After I watch my oldest girls step onto that school bus, I return to my home and breathe in and out this uncertain freedom.  I don’t have to drive to the preschool.  I don’t have to meet an external agenda or deadline until the afternoon.

So what to do?

Rush through my home, stuffing laundry into the washing machine and another load in the dryer?  Frantically move cereal bowls from sink to dishwasher and then grab the broom (maybe the mop if I’m inspired).  Respond to messages.  Catch up on the to-do list.  Fill out the forms.

So it goes, me filling up this one little space of time with too much, cramming in activity and sitting on the lid in hopes it will fit.

My tea, poured hot this morning turns cold.

My morning devotions, rushed through just to be done, leave me unfilled, uninspired, unopened to what God wants to say.

Too busy…too busy…just always too busy.

But today  I consider Joshua.

Moses met with God face-to-face in a tent.  A pillar of cloud covered the entrance while the Israelites looked on from the flaps of their own tent dwellings, bowing in worship in the doorways.

When Moses finished talking with God, he returned to the camp to share the message with others.

Not Joshua, though.

“his assistant, the young man Joshua son of Nun, would not leave the inside of the tent” (Exodus 33:11 HCSB).

He wouldn’t budge from the glory and the presence, lingering there stubbornly while others moved along.

What if I chose to linger here….chose to be Joshua refusing to leave the tent as long as God’s glory electrified the air….chose for this one day to be Mary at the feet of Jesus rather than Martha slamming pots in the kitchen?

Because serving perpetually means serving empty and that means dying of spiritual starvation and dehydration.

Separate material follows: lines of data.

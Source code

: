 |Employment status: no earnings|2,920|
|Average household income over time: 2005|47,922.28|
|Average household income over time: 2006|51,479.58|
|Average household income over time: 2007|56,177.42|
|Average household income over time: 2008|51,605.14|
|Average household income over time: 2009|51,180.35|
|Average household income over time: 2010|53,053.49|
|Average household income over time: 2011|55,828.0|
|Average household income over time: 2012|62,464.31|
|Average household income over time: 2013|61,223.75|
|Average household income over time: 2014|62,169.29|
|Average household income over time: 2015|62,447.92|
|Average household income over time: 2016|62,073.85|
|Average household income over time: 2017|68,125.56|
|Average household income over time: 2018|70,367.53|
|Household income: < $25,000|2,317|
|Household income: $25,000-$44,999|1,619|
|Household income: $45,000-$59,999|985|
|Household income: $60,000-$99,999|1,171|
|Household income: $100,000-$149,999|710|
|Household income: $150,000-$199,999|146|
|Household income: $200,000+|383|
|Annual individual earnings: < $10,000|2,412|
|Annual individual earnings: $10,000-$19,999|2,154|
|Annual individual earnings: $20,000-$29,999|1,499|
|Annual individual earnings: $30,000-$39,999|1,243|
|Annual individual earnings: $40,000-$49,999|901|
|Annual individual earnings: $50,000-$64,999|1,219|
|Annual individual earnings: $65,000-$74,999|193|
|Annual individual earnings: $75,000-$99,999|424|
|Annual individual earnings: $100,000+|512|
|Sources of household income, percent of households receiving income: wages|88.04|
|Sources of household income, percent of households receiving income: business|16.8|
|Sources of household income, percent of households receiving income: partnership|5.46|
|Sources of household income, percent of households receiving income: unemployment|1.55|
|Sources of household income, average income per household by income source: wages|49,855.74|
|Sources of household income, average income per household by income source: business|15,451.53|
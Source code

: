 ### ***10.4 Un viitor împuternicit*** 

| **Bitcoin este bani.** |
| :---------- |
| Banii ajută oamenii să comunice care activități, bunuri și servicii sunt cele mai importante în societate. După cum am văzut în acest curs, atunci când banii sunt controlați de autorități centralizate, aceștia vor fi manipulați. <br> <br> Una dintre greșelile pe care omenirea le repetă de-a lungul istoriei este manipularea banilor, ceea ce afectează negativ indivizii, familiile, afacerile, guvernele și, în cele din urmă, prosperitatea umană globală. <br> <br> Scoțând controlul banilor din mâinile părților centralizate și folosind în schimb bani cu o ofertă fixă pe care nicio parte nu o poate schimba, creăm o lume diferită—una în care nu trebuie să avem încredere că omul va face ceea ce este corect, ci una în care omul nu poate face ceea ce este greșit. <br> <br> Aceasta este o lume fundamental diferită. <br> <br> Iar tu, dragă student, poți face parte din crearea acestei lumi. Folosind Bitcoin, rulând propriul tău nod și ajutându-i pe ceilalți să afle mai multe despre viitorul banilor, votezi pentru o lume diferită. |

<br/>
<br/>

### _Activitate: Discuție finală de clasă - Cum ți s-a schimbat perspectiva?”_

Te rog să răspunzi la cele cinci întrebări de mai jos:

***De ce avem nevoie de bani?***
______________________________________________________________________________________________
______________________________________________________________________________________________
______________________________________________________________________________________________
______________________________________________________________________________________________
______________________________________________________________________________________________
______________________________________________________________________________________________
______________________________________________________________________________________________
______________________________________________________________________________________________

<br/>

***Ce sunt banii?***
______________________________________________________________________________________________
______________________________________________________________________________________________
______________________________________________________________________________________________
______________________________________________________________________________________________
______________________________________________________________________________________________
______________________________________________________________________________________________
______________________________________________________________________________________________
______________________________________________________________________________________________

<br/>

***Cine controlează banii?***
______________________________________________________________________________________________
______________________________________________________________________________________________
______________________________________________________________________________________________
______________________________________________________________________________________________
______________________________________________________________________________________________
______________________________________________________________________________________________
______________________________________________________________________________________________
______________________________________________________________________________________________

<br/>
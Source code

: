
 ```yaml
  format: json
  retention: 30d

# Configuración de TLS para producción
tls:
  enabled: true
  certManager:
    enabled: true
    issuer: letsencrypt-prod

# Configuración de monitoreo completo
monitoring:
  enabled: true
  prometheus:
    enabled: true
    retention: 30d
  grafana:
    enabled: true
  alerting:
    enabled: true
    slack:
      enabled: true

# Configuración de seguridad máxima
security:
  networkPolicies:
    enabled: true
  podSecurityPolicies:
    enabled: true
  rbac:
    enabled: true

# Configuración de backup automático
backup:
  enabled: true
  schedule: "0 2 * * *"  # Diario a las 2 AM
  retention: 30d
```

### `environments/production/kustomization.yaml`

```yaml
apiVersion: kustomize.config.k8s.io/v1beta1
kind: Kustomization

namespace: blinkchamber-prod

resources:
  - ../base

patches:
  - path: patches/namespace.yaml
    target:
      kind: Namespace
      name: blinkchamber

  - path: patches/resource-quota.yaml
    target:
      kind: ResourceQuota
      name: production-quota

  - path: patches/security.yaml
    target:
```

We need the Mary moments so we can re-enter the kitchen as Martha and care for others cheerfully and ably until we have that opportunity once again to lay down the dish towel and sit at Jesus’ feet.

It’s not practical, of course.

That crowd of more than 5000 who sat on the hillside listening to Jesus hour upon hour should have been watching the clock.  They should have known what time it was and how long they had to travel back for food.  They should have abandoned the sermon and packed up their blankets and lawn chairs at a reasonable time so they could eat dinner at a reasonable hour.

Yet, Jesus rewarded their time in His presence.

Had they left early, they would have missed the miracle.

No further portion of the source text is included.